Please find the lines in the following records that hold "reCAPTCHA", and copy them.

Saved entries
§

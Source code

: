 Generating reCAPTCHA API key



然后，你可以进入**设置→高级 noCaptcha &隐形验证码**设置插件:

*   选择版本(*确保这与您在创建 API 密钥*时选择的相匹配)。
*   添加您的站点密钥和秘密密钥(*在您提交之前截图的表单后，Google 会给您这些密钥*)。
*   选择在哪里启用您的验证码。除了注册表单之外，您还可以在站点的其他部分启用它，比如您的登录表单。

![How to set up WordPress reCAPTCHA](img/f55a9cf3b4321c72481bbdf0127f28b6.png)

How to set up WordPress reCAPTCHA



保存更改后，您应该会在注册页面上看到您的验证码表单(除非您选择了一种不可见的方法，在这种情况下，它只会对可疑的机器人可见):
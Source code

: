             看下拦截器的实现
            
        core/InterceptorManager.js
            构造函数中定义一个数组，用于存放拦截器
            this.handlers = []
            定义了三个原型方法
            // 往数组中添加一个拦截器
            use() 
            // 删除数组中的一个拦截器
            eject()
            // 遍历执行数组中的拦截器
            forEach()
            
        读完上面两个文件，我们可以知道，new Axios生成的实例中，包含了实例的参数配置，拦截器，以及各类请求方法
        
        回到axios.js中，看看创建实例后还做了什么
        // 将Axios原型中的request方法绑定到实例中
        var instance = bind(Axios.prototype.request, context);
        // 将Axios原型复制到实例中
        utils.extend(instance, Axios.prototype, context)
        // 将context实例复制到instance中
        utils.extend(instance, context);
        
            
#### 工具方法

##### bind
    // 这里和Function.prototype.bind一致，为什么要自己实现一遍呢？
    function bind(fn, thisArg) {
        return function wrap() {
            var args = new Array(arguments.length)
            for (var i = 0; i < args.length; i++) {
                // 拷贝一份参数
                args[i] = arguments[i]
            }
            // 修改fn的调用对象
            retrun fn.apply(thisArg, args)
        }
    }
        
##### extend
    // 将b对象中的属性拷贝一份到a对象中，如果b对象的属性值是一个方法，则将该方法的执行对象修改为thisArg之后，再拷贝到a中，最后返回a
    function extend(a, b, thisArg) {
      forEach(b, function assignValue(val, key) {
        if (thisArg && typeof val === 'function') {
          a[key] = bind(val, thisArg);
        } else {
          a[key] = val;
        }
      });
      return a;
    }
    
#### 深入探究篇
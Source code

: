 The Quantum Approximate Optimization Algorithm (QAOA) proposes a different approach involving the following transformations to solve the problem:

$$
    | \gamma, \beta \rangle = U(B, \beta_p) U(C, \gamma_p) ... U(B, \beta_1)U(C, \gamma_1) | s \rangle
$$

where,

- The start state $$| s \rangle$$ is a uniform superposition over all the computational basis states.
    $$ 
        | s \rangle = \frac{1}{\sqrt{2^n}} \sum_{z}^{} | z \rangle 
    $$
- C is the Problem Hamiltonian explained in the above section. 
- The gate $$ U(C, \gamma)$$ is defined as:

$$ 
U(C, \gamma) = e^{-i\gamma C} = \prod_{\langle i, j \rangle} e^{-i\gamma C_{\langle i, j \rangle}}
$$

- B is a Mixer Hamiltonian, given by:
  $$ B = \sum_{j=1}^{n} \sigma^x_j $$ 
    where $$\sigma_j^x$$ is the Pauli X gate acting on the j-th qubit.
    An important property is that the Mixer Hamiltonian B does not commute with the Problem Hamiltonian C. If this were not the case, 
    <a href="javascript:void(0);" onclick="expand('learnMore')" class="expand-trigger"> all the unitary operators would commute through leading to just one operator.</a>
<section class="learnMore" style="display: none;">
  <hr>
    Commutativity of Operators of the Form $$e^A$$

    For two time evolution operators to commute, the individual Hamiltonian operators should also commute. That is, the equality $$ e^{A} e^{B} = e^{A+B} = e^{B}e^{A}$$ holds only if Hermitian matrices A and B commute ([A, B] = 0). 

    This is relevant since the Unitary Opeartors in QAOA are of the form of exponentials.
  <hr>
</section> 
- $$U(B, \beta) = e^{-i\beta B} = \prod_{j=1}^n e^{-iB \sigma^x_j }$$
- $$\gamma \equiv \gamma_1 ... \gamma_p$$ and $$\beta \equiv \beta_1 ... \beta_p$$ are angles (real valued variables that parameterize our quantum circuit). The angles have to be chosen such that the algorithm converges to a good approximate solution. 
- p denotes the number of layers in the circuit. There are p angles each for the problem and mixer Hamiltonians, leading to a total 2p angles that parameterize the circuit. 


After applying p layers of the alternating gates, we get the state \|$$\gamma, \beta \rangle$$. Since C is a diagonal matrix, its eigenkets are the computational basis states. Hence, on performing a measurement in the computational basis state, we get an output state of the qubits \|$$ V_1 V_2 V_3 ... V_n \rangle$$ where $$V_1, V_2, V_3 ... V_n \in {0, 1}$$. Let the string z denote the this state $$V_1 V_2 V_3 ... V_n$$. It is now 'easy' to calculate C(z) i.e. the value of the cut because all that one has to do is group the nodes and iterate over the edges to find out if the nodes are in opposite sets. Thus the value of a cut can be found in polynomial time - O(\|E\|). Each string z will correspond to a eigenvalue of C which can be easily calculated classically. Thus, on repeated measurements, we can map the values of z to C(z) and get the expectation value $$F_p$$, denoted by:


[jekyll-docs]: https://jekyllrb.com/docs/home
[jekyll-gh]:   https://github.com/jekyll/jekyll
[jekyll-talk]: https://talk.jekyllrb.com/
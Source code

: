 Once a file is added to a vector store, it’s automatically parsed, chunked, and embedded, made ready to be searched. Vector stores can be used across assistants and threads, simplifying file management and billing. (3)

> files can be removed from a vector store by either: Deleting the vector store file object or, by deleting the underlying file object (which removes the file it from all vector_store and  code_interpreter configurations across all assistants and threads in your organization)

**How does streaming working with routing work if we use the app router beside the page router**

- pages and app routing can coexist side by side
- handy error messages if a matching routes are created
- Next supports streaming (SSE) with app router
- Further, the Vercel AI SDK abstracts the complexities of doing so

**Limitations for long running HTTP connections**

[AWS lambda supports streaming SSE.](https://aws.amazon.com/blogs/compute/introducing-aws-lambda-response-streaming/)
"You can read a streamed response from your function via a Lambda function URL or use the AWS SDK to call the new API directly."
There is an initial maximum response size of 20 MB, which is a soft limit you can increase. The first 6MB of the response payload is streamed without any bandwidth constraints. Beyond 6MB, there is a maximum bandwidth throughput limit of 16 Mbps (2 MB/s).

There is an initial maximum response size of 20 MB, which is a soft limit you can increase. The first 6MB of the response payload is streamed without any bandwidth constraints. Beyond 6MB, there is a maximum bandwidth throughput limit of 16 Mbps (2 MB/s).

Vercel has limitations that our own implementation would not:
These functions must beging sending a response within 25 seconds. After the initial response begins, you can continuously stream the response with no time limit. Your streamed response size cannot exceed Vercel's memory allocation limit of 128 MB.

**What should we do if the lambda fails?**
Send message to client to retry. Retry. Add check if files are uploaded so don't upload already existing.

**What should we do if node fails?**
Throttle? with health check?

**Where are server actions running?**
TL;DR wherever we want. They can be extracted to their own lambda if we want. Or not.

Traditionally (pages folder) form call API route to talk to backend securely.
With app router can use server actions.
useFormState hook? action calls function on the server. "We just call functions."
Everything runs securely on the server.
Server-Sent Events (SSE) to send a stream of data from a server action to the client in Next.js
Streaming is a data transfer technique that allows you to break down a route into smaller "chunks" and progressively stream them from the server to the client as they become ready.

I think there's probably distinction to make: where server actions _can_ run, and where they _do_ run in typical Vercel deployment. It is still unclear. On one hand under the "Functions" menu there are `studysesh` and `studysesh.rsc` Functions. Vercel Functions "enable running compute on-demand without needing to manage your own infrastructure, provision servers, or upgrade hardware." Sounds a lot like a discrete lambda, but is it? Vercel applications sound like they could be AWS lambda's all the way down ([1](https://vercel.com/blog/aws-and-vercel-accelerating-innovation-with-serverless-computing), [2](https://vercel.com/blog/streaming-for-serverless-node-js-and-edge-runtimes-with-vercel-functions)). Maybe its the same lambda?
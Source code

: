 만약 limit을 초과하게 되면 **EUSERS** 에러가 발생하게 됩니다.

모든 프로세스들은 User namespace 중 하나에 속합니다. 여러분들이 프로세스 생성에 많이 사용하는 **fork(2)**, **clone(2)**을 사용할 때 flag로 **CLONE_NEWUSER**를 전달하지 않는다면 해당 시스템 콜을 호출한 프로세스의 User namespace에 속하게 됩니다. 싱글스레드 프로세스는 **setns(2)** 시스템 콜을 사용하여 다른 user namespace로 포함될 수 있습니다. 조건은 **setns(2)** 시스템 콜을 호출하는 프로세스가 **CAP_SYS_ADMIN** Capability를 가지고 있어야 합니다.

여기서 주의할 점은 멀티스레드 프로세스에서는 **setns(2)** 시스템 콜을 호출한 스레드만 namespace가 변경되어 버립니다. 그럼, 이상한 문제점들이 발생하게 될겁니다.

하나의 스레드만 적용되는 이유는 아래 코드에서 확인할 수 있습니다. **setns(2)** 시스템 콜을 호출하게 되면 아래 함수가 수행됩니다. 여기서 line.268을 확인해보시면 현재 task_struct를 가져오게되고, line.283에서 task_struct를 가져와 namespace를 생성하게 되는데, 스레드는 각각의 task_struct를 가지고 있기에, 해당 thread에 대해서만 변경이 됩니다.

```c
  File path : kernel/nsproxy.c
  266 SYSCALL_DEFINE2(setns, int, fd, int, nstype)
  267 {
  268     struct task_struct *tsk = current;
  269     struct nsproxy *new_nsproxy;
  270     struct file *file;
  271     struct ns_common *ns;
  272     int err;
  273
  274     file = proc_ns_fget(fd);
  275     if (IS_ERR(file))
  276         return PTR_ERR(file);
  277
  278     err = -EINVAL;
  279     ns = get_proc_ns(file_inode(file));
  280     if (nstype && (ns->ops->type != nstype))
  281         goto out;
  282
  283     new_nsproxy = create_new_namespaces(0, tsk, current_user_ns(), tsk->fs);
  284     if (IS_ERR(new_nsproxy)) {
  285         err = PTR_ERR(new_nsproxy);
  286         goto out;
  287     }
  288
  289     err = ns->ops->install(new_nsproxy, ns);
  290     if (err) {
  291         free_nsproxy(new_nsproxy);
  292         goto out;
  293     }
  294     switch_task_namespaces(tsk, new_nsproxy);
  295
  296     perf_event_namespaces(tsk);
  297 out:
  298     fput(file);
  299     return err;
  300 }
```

§

◆ TASK SOLUTION
: Generating reCAPTCHA API key
![How to set up WordPress reCAPTCHA](img/f55a9cf3b4321c72481bbdf0127f28b6.png)
How to set up WordPress reCAPTCHA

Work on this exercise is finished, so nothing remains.